H +-selective microelectrodes and a two- or three-microelectrode voltage clamp were used to examine the influence of weak-acid, car☐ylate anions on the actions of GABA on postsynaptic intracellular pH, surface pH and on membrane potential in fibres of the crayfish leg opener muscle. Substitution of 30 mM Cl − by formate or acetate promoted a GABA-induced decrease in intracellular pH, which was coupled to an increase in surface pH and to a depolarization. Such effects were not seen in the presence of an equivalent amount of lactate, methanesulphonate or glucuronate. Both the GABA-induced depolarization and the fall in internal pH promoted by formate and acetate were blocked by picrotoxin, and the fall in pH was reversibly inhibited by a K +-induced depolarization. The rate of the fall in intracellular pH produced by GABA (0.2 mM) was about 0.02 pH units/min in the presence of formate and 0.03 pH units/min in the presence of acetate. Under steady-state conditions, both 30 mM formate and acetate (but not lactate) induced a positive shift in the reversal potential of GABA-activated current, which was accounted for by a relative permeability vs Cl − of formate and acetate of 0.5 and 0.15, respectively.
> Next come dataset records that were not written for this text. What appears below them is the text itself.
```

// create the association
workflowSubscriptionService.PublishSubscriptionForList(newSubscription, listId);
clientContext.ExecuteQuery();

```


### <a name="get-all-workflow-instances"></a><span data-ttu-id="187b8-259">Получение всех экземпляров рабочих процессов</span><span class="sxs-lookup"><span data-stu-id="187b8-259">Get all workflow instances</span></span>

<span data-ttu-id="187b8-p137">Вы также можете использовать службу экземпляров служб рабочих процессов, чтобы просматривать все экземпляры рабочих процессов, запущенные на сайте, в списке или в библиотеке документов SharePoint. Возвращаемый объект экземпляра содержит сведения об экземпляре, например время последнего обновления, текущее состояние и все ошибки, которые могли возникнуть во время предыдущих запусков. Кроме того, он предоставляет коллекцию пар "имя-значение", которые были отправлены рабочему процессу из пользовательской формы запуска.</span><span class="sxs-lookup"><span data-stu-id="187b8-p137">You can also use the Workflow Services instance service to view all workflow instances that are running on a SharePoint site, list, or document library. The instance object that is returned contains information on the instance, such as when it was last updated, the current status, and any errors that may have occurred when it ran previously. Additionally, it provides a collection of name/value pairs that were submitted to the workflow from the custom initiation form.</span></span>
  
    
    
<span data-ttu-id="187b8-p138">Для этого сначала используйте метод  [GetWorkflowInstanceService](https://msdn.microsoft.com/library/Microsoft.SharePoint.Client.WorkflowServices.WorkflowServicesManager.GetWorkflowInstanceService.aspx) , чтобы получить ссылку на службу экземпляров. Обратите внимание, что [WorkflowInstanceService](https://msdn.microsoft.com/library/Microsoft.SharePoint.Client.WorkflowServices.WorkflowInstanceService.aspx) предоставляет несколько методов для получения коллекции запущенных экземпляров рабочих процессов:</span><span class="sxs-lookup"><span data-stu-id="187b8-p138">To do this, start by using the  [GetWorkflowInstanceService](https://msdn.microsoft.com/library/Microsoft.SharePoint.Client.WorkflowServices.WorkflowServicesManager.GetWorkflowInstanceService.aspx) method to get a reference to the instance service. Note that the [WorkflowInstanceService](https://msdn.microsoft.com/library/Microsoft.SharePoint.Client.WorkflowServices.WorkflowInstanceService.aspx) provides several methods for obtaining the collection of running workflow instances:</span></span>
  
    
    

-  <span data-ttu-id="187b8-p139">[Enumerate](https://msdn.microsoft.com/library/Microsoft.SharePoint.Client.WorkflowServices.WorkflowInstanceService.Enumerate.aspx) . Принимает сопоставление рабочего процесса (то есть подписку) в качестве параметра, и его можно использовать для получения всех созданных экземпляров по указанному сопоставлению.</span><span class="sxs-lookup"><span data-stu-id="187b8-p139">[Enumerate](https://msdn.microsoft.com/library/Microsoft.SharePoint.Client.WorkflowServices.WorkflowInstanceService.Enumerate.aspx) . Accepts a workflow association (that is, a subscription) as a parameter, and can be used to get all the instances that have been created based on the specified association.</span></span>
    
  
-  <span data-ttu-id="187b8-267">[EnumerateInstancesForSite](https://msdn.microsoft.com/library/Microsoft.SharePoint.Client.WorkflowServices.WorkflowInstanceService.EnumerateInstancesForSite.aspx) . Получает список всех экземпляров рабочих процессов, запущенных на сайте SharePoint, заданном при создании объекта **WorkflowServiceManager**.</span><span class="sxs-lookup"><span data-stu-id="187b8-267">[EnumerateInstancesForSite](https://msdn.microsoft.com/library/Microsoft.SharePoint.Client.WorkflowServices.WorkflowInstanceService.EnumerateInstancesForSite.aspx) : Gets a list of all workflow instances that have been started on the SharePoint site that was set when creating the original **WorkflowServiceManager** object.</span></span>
The conductance sequence of the anions was identical to the permeability sequence, i.e. Cl − > formate > acetate > lactate ≅ 0. This sequence is strictly correlated to the Stokes diameter of the anions. The relative permeabilities of the anions indicate that the effective diameter of the GABA-gated channel is about 0.5 nm. The fact that the GABA-induced acidosis was slower in the presence of formate than in the presence of acetate suggests that, in the former case, the rate-limiting step in the fall in internal pH is the entry of non-dissociated formic acid. All the above results are consistent with a scheme where GABA induces a channel-mediated efflux of permeant weak-acid anions, which gives rise to an inward (depolarizing) current and to an intracellular acidosis. A comparison of the permeability properties of crayfish and vertebrate GABA-gated channels suggests that effects similar to those seen in this work are likely to occur in mammalian and other vertebrate neurons in the presence of permeant weak-acid anions.